A competitive neural network (CNN) is a neural network clustering method. It has many merits like other neural network algorithms. Moreover, it has the merit that its learning algorithm is simple and fast. Consequently it is used widely in ENs. However, it also has many disadvantages as do most neural network algorithms:

  • It must determine the number of clusters first, namely fix the number of output neurons.

  • Once the network is successfully trained, the network will bear in mind the typical pattern. In the future, we can only use the network to identify these same types of samples. If a new sample is encountered, the sample can be attributed to its closest typical class. When the user cannot determine the number of samples in advance, the accuracy of competitive network identification results will be greatly reduced.

  • It selects initial weights randomly, and sometimes improper selection can lead to a slow convergence and incorrect sorting results.

  • The selection rule of the learning rate has a conflict between the convergence speed and the stability of the system.

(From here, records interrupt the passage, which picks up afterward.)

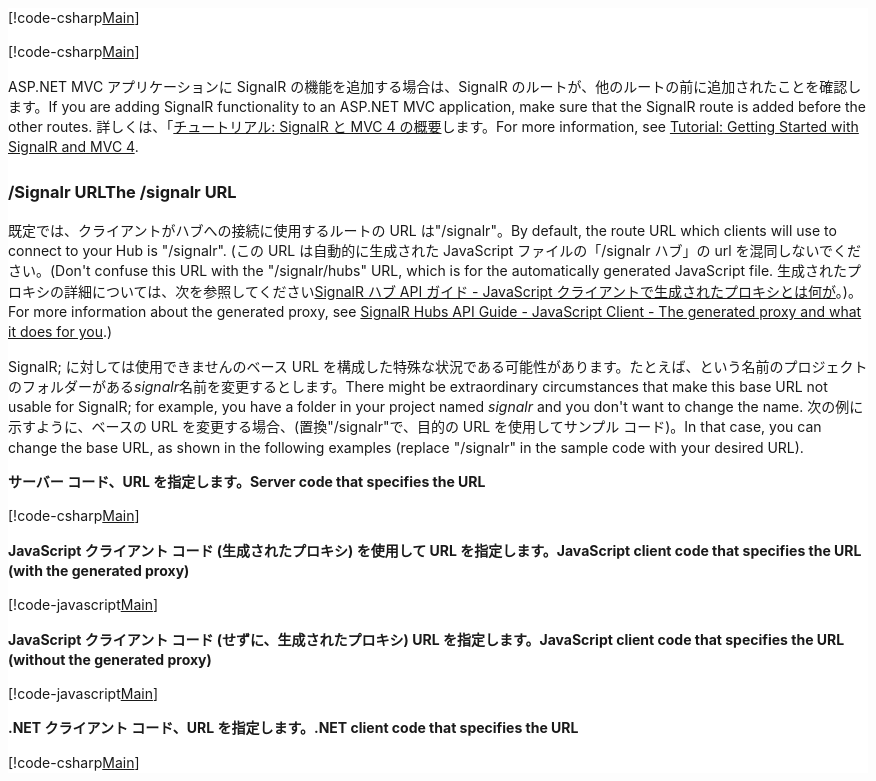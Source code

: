 [!code-csharp[Main](signalr-1x-hubs-api-guide-server/samples/sample1.cs)]

[!code-csharp[Main](signalr-1x-hubs-api-guide-server/samples/sample2.cs?highlight=5)]

<span data-ttu-id="1aaeb-154">ASP.NET MVC アプリケーションに SignalR の機能を追加する場合は、SignalR のルートが、他のルートの前に追加されたことを確認します。</span><span class="sxs-lookup"><span data-stu-id="1aaeb-154">If you are adding SignalR functionality to an ASP.NET MVC application, make sure that the SignalR route is added before the other routes.</span></span> <span data-ttu-id="1aaeb-155">詳しくは、「[チュートリアル: SignalR と MVC 4 の概要](index.md)します。</span><span class="sxs-lookup"><span data-stu-id="1aaeb-155">For more information, see [Tutorial: Getting Started with SignalR and MVC 4](index.md).</span></span>

<a id="signalrurl"></a>

### <a name="the-signalr-url"></a><span data-ttu-id="1aaeb-156">/Signalr URL</span><span class="sxs-lookup"><span data-stu-id="1aaeb-156">The /signalr URL</span></span>

<span data-ttu-id="1aaeb-157">既定では、クライアントがハブへの接続に使用するルートの URL は"/signalr"。</span><span class="sxs-lookup"><span data-stu-id="1aaeb-157">By default, the route URL which clients will use to connect to your Hub is "/signalr".</span></span> <span data-ttu-id="1aaeb-158">(この URL は自動的に生成された JavaScript ファイルの「/signalr ハブ」の url を混同しないでください。</span><span class="sxs-lookup"><span data-stu-id="1aaeb-158">(Don't confuse this URL with the "/signalr/hubs" URL, which is for the automatically generated JavaScript file.</span></span> <span data-ttu-id="1aaeb-159">生成されたプロキシの詳細については、次を参照してください[SignalR ハブ API ガイド - JavaScript クライアントで生成されたプロキシとは何が](index.md)。)。</span><span class="sxs-lookup"><span data-stu-id="1aaeb-159">For more information about the generated proxy, see [SignalR Hubs API Guide - JavaScript Client - The generated proxy and what it does for you](index.md).)</span></span>

<span data-ttu-id="1aaeb-160">SignalR; に対しては使用できませんのベース URL を構成した特殊な状況である可能性があります。たとえば、という名前のプロジェクトのフォルダーがある*signalr*名前を変更するとします。</span><span class="sxs-lookup"><span data-stu-id="1aaeb-160">There might be extraordinary circumstances that make this base URL not usable for SignalR; for example, you have a folder in your project named *signalr* and you don't want to change the name.</span></span> <span data-ttu-id="1aaeb-161">次の例に示すように、ベースの URL を変更する場合、(置換"/signalr"で、目的の URL を使用してサンプル コード)。</span><span class="sxs-lookup"><span data-stu-id="1aaeb-161">In that case, you can change the base URL, as shown in the following examples (replace "/signalr" in the sample code with your desired URL).</span></span>

<span data-ttu-id="1aaeb-162">**サーバー コード、URL を指定します。**</span><span class="sxs-lookup"><span data-stu-id="1aaeb-162">**Server code that specifies the URL**</span></span>

[!code-csharp[Main](signalr-1x-hubs-api-guide-server/samples/sample3.cs?highlight=1)]

<span data-ttu-id="1aaeb-163">**JavaScript クライアント コード (生成されたプロキシ) を使用して URL を指定します。**</span><span class="sxs-lookup"><span data-stu-id="1aaeb-163">**JavaScript client code that specifies the URL (with the generated proxy)**</span></span>

[!code-javascript[Main](signalr-1x-hubs-api-guide-server/samples/sample4.js?highlight=1)]

<span data-ttu-id="1aaeb-164">**JavaScript クライアント コード (せずに、生成されたプロキシ) URL を指定します。**</span><span class="sxs-lookup"><span data-stu-id="1aaeb-164">**JavaScript client code that specifies the URL (without the generated proxy)**</span></span>

[!code-javascript[Main](signalr-1x-hubs-api-guide-server/samples/sample5.js?highlight=1)]

<span data-ttu-id="1aaeb-165">**.NET クライアント コード、URL を指定します。**</span><span class="sxs-lookup"><span data-stu-id="1aaeb-165">**.NET client code that specifies the URL**</span></span>

[!code-csharp[Main](signalr-1x-hubs-api-guide-server/samples/sample6.cs?highlight=1)]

These shortcomings restrict the application of the algorithm in electronic noses. For example, when evaluating the grade of tobacco, spices, and food freshness with electronic noses, the classification number of samples is not predictable and sometimes a new sample is not the same as the original samples stored in the network. However, it is also classified as one of them. Initial weights and learning rates that are selected randomly will make the electronic nose classification generate an undesirable result. In conclusion, there is a perceived need to improve the current competitive neural network algorithms in order to obtain more intelligent, and more practical ones.

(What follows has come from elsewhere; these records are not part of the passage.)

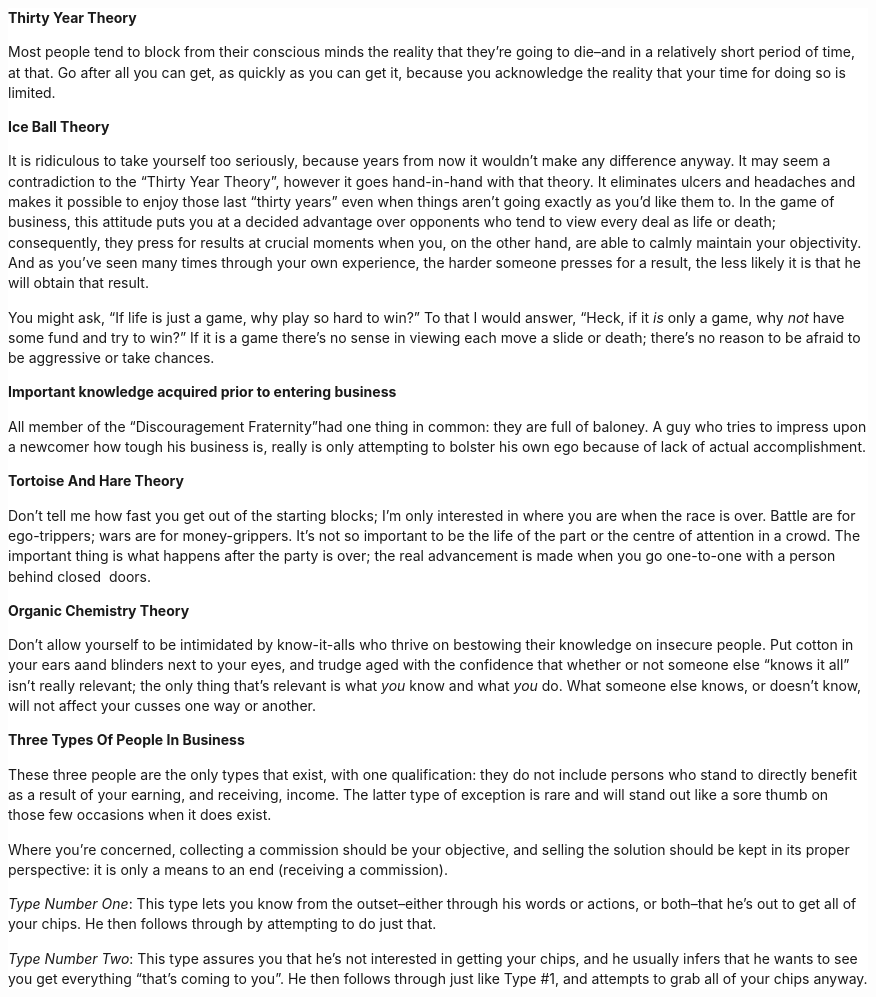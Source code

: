 **Thirty Year Theory**

Most people tend to block from their conscious minds the reality that they’re going to die–and in a relatively short period of time, at that. Go after all you can get, as quickly as you can get it, because you acknowledge the reality that your time for doing so is limited.

**Ice Ball Theory**

It is ridiculous to take yourself too seriously, because years from now it wouldn’t make any difference anyway. It may seem a contradiction to the “Thirty Year Theory”, however it goes hand-in-hand with that theory. It eliminates ulcers and headaches and makes it possible to enjoy those last “thirty years” even when things aren’t going exactly as you’d like them to. In the game of business, this attitude puts you at a decided advantage over opponents who tend to view every deal as life or death; consequently, they press for results at crucial moments when you, on the other hand, are able to calmly maintain your objectivity. And as you’ve seen many times through your own experience, the harder someone presses for a result, the less likely it is that he will obtain that result.

You might ask, “If life is just a game, why play so hard to win?” To that I would answer, “Heck, if it _is_ only a game, why _not_ have some fund and try to win?” If it is a game there’s no sense in viewing each move a slide or death; there’s no reason to be afraid to be aggressive or take chances. 

**Important knowledge acquired prior to entering business**

All member of the “Discouragement Fraternity”had one thing in common: they are full of baloney. A guy who tries to impress upon a newcomer how tough his business is, really is only attempting to bolster his own ego because of lack of actual accomplishment.

**Tortoise And Hare Theory**

Don’t tell me how fast you get out of the starting blocks; I’m only interested in where you are when the race is over. Battle are for ego-trippers; wars are for money-grippers. It’s not so important to be the life of the part or the centre of attention in a crowd. The important thing is what happens after the party is over; the real advancement is made when you go one-to-one with a person behind closed  doors.

**Organic Chemistry Theory**

Don’t allow yourself to be intimidated by know-it-alls who thrive on bestowing their knowledge on insecure people. Put cotton in your ears aand blinders next to your eyes, and trudge aged with the confidence that whether or not someone else “knows it all” isn’t really relevant; the only thing that’s relevant is what _you_ know and what _you_ do. What someone else knows, or doesn’t know, will not affect your cusses one way or another. 

**Three Types Of People In Business**

These three people are the only types that exist, with one qualification: they do not include persons who stand to directly benefit as a result of your earning, and receiving, income. The latter type of exception is rare and will stand out like a sore thumb on those few occasions when it does exist. 

Where you’re concerned, collecting a commission should be your objective, and selling the solution should be kept in its proper perspective: it is only a means to an end (receiving a commission).

*Type Number One*: This type lets you know from the outset–either through his words or actions, or both–that he’s out to get all of your chips. He then follows through by attempting to do just that.

*Type Number Two*: This type assures you that he’s not interested in getting your chips, and he usually infers that he wants to see you get everything “that’s coming to you”. He then follows through just like Type #1, and attempts to grab all of your chips anyway.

This paper presents an open CNN structure which in terms of the DB value [29] determines the number of output neurons, specifically, the best number of clusters. The learning rate adjustment method and the selection of initial weights are also discussed. Finally, the optimized algorithm was applied to the classification of five kinds of vinegar with an EN, and the results showed that the network had a good dynamic classification; the network structure was stable, and quickly converged.

2. Experimental

2.1. Materials and Equipment

The experiment used five different kinds of vinegar samples: Zilin mature vinegar (ZiLin Food Co., Ltd.), Jiangcheng white vinegar (Jilin Brewing Industry Group Co., Ltd.), Lao Caichen aromatic vinegar (Lao Cai Chen Food Co., Ltd.), Liu Biju rice vinegar (Liu Biju Food Co., Ltd.), and Haitian fruit vinegar (Haitian Flavoring Food Co., Ltd.).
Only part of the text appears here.